The developer of the application does not need to know SQL. The procedures to be called can be treated as canned routines that return variables of well defined datatypes in the host language. Error handling becomes straightforward, since all module procedures can return a single error indicator.
shows the operation of SQL*Module when it is used to compile SQL standard modules. The module file contains a preamble, defining the host 3GL to be Ada, and two simple procedures in Module Language. When SQL*Module compiles this module, it produces two output files: a source code output file, that contains calls to the runtime library SQLLIB that do the work of accessing the database, and a specification file that declares the procedures in the source code file.
Figure 1-3 Compiling a Module
In addition to its role as a Module Language compiler, SQL*Module can also build host language interfaces to procedures that are stored in an Oracle database.
shows schematically how SQL*Module functions as an interface builder. The compiler extracts the interfaces to stored procedures, and creates an Ada output file that contains calls to the procedures. Your Ada application then accesses the stored procedures in the database by calling these interface procedures.
The early binding option creates a time stamp in the interface procedure for the time that the stored procedure was last compiled. If the stored procedure has been recompiled after the interface procedure was generated, a runtime error is generated when the interface procedure is called from the host application.
The late binding option calls the stored procedure through an anonymous PL/SQL block, and no time stamp is used. See "Early and Late Binding" for more information about binding.

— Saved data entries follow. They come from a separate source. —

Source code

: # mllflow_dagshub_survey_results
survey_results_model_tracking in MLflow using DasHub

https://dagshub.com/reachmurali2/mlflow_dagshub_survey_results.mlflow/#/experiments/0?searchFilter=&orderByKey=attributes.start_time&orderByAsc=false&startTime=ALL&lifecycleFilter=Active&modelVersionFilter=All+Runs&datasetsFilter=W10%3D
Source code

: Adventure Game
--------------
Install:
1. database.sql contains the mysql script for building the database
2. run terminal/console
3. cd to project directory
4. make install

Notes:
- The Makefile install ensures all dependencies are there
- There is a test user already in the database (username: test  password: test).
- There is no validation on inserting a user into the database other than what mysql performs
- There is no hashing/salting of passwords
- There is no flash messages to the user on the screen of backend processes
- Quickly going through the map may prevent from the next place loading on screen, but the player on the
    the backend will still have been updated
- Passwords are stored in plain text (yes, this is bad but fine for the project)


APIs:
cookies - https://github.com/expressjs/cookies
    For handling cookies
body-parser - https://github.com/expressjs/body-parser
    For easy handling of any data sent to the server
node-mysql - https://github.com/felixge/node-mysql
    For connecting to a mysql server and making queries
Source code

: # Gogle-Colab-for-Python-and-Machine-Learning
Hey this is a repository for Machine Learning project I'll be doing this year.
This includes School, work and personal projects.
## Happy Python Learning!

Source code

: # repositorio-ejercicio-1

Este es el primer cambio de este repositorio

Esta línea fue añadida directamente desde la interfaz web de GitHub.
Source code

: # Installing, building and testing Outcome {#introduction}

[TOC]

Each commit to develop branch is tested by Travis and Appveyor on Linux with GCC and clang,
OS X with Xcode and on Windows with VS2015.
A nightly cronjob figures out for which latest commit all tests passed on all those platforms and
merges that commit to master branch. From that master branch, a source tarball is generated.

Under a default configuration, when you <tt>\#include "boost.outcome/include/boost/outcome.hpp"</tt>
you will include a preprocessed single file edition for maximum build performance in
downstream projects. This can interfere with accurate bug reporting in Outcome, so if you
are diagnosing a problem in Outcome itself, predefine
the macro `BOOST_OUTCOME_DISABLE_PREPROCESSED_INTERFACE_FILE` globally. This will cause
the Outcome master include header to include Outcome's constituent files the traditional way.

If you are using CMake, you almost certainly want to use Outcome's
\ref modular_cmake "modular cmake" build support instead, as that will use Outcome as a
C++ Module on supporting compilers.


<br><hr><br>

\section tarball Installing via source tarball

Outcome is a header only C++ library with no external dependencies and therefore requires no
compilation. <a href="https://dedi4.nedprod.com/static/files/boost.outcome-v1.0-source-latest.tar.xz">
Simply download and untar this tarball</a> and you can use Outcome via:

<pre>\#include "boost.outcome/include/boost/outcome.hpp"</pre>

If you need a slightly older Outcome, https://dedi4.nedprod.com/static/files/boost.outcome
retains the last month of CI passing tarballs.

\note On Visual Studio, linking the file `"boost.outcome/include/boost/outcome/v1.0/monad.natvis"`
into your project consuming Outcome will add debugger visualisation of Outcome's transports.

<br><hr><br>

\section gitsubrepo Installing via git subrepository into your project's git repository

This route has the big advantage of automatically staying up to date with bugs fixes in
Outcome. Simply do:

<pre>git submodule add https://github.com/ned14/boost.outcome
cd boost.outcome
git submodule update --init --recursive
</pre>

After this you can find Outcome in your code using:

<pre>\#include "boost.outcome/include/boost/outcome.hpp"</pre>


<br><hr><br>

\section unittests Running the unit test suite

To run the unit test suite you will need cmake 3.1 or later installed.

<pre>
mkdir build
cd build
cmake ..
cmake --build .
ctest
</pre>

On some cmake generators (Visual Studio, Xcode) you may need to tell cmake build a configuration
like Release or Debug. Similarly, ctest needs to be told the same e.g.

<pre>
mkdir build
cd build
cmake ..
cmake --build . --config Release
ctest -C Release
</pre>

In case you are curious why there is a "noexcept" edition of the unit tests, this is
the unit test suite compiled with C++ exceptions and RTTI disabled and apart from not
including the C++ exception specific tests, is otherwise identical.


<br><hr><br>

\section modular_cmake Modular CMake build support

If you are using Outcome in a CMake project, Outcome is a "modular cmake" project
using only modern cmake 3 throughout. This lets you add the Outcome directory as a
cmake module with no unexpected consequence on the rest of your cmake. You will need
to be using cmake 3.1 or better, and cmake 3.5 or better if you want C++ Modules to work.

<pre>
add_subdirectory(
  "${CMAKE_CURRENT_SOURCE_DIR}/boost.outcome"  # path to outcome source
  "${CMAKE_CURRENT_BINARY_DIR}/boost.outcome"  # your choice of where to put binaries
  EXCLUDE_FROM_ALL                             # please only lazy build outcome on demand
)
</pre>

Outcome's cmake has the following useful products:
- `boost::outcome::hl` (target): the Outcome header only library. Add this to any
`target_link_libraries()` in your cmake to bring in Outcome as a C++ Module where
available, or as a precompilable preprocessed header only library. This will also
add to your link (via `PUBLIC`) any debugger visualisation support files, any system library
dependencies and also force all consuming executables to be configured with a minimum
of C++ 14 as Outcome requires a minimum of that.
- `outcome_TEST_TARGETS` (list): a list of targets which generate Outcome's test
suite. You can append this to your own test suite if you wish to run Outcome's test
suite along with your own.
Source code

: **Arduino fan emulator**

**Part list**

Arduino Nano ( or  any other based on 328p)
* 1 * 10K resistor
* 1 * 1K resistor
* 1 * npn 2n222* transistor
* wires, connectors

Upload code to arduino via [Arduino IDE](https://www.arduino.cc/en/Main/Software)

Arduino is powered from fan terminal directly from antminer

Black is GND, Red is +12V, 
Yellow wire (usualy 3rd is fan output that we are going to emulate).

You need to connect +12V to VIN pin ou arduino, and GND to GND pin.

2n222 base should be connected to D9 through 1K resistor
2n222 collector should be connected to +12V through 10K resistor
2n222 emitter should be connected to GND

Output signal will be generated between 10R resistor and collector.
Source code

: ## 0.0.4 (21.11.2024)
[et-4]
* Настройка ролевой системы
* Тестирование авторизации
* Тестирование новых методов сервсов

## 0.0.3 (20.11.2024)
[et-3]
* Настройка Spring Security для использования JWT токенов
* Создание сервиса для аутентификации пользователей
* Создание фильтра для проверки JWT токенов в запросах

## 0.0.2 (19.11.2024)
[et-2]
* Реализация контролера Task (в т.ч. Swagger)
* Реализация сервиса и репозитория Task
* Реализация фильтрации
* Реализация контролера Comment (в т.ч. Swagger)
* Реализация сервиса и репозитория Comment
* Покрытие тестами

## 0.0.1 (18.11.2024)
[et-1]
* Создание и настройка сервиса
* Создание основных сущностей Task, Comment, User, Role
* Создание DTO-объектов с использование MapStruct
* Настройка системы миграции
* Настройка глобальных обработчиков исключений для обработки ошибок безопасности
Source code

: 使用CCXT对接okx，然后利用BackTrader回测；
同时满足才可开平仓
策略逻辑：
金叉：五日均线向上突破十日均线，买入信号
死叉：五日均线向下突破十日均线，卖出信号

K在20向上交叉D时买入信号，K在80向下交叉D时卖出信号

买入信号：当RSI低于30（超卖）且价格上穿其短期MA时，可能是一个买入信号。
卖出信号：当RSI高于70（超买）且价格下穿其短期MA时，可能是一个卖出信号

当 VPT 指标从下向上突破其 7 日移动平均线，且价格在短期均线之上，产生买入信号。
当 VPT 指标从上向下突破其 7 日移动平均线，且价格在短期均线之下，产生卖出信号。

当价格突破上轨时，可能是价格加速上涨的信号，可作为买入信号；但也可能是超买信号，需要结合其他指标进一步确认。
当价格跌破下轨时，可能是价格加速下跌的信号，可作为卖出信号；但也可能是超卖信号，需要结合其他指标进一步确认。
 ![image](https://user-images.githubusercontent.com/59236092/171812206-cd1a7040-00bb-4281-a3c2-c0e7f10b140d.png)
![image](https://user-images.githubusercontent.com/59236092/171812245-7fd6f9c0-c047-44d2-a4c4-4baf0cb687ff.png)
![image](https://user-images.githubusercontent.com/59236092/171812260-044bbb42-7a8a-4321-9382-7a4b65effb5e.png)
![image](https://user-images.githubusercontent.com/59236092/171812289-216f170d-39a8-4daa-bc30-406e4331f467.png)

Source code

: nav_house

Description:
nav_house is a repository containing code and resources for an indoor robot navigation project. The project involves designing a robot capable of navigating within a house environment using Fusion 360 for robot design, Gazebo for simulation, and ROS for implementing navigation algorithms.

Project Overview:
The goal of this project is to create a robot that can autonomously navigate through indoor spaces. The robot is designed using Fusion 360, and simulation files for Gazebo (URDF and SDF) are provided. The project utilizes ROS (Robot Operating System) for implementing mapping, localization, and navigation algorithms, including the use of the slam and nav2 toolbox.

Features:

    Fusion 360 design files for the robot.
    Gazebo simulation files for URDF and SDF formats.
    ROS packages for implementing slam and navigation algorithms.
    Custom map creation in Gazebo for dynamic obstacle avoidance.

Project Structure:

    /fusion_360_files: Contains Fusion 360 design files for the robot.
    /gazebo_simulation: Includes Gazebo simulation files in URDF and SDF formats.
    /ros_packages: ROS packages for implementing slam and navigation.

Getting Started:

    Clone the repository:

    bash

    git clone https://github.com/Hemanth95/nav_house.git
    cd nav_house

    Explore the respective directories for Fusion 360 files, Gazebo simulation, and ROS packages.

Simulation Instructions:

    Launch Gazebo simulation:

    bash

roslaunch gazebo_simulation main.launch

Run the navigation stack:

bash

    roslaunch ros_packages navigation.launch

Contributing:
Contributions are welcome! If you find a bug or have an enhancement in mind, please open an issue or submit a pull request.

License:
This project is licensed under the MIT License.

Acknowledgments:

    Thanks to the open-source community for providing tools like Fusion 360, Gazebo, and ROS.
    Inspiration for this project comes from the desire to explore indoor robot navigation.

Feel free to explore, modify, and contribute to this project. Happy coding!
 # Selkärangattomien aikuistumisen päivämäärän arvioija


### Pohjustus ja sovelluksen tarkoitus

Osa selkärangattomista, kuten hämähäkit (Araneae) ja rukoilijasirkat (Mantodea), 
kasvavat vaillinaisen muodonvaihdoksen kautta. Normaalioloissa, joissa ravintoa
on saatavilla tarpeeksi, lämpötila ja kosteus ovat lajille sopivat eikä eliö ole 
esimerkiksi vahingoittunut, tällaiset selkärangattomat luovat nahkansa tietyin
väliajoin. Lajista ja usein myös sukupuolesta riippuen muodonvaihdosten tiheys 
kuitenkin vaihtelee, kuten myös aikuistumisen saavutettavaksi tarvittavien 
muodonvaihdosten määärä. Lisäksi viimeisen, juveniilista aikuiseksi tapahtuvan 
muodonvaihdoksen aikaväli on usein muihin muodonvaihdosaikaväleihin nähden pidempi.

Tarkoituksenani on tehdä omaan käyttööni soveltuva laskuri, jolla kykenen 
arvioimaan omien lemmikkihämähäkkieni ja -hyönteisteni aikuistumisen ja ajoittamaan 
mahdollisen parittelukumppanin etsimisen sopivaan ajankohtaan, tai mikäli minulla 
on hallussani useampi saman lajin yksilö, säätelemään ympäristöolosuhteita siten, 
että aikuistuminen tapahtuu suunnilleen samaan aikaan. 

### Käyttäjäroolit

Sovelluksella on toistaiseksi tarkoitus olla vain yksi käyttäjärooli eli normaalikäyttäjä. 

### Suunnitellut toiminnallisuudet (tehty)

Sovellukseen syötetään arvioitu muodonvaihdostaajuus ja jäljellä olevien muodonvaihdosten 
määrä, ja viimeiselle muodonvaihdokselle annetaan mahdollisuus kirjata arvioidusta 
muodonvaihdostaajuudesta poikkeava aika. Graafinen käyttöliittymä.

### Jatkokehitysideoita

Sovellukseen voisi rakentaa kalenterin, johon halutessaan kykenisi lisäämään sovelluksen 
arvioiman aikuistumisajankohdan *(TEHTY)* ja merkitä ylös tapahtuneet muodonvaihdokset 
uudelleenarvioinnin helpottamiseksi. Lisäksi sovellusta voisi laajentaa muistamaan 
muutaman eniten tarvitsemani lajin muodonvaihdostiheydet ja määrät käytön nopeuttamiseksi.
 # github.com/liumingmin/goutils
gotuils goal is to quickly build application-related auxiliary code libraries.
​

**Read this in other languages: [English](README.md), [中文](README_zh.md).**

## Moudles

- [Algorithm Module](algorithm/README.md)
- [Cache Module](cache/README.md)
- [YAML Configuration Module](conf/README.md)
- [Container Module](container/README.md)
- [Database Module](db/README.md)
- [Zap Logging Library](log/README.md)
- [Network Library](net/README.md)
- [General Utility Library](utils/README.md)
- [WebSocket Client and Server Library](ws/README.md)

Figure 1-4 SQL*Module as an Interface Builder
SQL*Module supports international standards for Module Language. Refer to the Preface to this Guide for more information about supported standards. In addition, Oracle has extended the current standard in several ways. For example, datatype conversions between Oracle datatypes and Ada datatypes are defined, comments can be used in a module, and so forth. Chapter 2, "Module Language" describes the Module Language capabilities of SQL*Module in detail. A compile time option, the FIPS flagger, is available to flag use of non-standard extensions to Module Language and to SQL.
In addition to the complete Module Language standard, SQL*Module also provides a way for a host application to access PL/SQL stored procedures in an Oracle database. If a package exists in an Oracle database that contains procedures, you can use SQL*Module to build interface procedures corresponding to the PL/SQL procedures in the package. Thus the application can call the stored procedures directly.
SQL*Module generates code and specification files that can be compiled with the Ada compiler.
You can compile your stored procedures or modules to get an interface procedures file and call the modules directly from an Ada host program.
DDL (data definition language) is not supported.
DML (Data Manipulation Language) statements other than SELECT, UPDATE, DELETE, and INSERT are not supported.
Transaction control statements other than COMMIT and ROLLBACK, and CONNECT and DISCONNECT are not supported.